И не бог весть каких усилий это от меня требует. Ведь те же байты моей памяти могли бы быть заняты каким-нибудь футболом. Можно, конечно, терзать душу провалами «Спартака» или нашей сборной, а можно ту же энергию потратить на то, чтобы болеть за свою единственную жену, не игрово, а всерьез борющуюся с замдиректоршей института. Советы? Нет, никаких советов я ей давать не берусь: экспериментировать на любимом существе я не склонен. Просто я всегда за Делю – в любых ситуациях я по-настоящему, всеми кровеносными сосудами желаю ей успеха, вливаю вещество воли в ее мышцы, настраиваю струны нервов – так, чтобы они были достаточно упруги, но не перенапряжены, стираю губами и языком отравляющие вещества, которыми враги успели поразить незащищенные части тела.

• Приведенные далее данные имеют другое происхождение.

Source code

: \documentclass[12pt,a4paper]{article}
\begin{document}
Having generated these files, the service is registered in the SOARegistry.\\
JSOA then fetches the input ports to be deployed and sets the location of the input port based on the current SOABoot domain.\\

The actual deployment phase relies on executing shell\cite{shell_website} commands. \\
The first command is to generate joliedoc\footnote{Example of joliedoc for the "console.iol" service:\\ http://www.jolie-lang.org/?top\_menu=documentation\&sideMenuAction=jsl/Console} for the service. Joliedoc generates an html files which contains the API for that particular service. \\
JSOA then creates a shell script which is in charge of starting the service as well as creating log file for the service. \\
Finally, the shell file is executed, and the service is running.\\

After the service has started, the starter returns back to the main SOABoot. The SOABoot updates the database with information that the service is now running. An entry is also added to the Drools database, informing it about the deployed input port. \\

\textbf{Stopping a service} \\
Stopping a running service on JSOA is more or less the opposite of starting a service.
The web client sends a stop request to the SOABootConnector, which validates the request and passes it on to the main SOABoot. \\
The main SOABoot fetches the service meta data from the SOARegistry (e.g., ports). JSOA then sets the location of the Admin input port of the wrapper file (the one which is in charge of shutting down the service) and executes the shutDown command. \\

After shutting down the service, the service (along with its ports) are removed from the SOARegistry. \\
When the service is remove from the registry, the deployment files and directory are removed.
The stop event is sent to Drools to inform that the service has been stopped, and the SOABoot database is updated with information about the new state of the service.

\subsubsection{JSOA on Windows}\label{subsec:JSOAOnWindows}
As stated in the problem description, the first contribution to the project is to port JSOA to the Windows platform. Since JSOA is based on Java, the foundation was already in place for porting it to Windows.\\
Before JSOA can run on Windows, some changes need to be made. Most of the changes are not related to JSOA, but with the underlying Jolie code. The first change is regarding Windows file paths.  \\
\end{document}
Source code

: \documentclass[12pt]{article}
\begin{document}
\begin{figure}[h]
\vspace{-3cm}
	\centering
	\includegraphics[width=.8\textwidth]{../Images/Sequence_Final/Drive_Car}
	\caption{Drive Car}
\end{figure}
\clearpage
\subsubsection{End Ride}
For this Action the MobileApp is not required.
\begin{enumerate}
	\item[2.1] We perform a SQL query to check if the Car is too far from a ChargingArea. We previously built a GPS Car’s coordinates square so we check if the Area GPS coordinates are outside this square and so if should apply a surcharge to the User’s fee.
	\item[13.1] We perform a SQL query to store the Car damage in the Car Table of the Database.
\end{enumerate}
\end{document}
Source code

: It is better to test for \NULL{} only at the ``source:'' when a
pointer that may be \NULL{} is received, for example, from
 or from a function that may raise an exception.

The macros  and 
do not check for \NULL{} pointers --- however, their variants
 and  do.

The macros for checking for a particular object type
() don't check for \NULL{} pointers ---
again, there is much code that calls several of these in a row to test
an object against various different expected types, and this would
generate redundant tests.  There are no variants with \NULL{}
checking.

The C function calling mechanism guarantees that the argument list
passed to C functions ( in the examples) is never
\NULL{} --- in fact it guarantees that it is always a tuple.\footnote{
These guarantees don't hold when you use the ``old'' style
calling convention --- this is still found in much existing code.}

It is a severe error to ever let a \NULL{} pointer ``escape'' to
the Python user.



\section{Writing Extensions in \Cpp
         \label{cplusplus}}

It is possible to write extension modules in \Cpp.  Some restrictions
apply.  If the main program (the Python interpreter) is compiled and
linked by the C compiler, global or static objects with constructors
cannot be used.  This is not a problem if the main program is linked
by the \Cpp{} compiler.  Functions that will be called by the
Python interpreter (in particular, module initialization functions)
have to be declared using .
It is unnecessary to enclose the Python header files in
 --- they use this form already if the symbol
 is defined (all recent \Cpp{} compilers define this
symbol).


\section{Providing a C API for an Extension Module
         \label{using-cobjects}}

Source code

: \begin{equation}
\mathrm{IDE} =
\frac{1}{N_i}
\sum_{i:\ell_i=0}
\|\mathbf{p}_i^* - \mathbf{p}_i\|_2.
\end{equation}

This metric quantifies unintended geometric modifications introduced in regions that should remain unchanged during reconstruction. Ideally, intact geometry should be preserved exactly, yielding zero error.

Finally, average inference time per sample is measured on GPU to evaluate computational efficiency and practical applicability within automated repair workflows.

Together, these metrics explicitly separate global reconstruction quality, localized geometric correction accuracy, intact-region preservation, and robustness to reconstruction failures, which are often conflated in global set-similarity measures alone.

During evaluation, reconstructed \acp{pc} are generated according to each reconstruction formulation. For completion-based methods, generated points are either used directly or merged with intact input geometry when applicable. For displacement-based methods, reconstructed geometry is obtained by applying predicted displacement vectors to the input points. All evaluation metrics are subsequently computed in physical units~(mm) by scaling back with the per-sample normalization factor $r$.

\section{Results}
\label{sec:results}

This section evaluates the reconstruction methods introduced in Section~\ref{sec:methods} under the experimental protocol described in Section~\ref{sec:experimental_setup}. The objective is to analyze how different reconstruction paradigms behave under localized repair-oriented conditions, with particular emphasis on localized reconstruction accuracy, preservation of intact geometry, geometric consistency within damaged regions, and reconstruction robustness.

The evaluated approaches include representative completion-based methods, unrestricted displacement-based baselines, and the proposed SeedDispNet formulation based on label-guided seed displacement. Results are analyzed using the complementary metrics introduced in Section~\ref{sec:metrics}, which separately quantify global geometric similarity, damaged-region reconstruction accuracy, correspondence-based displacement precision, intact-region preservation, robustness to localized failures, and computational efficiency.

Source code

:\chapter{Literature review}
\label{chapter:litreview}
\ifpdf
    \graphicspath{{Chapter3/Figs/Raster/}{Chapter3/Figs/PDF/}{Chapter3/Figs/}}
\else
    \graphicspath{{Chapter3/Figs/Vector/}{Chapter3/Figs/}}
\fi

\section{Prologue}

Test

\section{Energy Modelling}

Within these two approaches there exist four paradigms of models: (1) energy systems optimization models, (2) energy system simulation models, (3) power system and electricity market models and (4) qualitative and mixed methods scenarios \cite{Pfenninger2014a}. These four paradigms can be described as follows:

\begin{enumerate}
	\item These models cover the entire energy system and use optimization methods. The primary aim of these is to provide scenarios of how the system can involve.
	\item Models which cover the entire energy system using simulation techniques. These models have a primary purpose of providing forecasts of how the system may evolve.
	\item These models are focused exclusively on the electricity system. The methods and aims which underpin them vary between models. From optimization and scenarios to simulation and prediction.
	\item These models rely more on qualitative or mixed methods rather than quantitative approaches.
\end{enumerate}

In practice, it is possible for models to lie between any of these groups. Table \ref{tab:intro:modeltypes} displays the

Нет, это не жертва, просто я вкус в этом нахожу, специфический, уже неразлучный с истомой сладострастья. Заниматься альтруизмом (если уж придавать какой-то смысл этому слову) – значит погружаться в другого-любимого, а эгоизм в такой системе противопоставлений есть не что иное, как небогатое вкусовыми оттенками самоудовлетворение.
Ужинаю один – чем бог послал и что сам выстоял в очередях. Деля вечером старается в кухню не заходить. Постоянно озабоченная нелепой целью похудения, она к самому процессу питания относится с глубоким отвращением. На нее едящую лучше не смотреть: вилкой захватывает, как вилами, огромные куски и отправляет их в широко раскрытый рот. Время от времени с ней случаются «запои», как она сама это называет, а на самом деле просто иногда позволяет себе наесться досыта. Зато каждая победа над природой – праздник. Стоит, как на постаменте, на весах – абсолютно обнаженная, чтобы упаси бог лишних пятидесяти граммов не добавилось, и на устах все тот же бессмысленный вопрос:
– Ну как, я хоть немного похудела?
– Нет, похорошела. А слово «худой» означает «плохой».
– А ну тебя с твоим словоблудием вечным!
XVII
…Однако что за хамство – звонят в половине восьмого и лишают меня заслуженной неги. Вышеупомянутая лаборантка Регина, которая никогда не представляется и со мной говорит как с безличным субъектом.
– Адельфина Григорьевна подойти к телефону не может, – отвечаю. – Позвоните, пожалуйста, минут через десять или скажите, что ей передать.
– Не знаю, как уж вы это ей передадите… Петров умер. От инсульта, в пять часов утра.
Но она сама услышала, выскакивает из ванной мокрая, вмиг похудевшая, с поникшей грудью, как освенцимская узница перед газовой камерой. Не плачет.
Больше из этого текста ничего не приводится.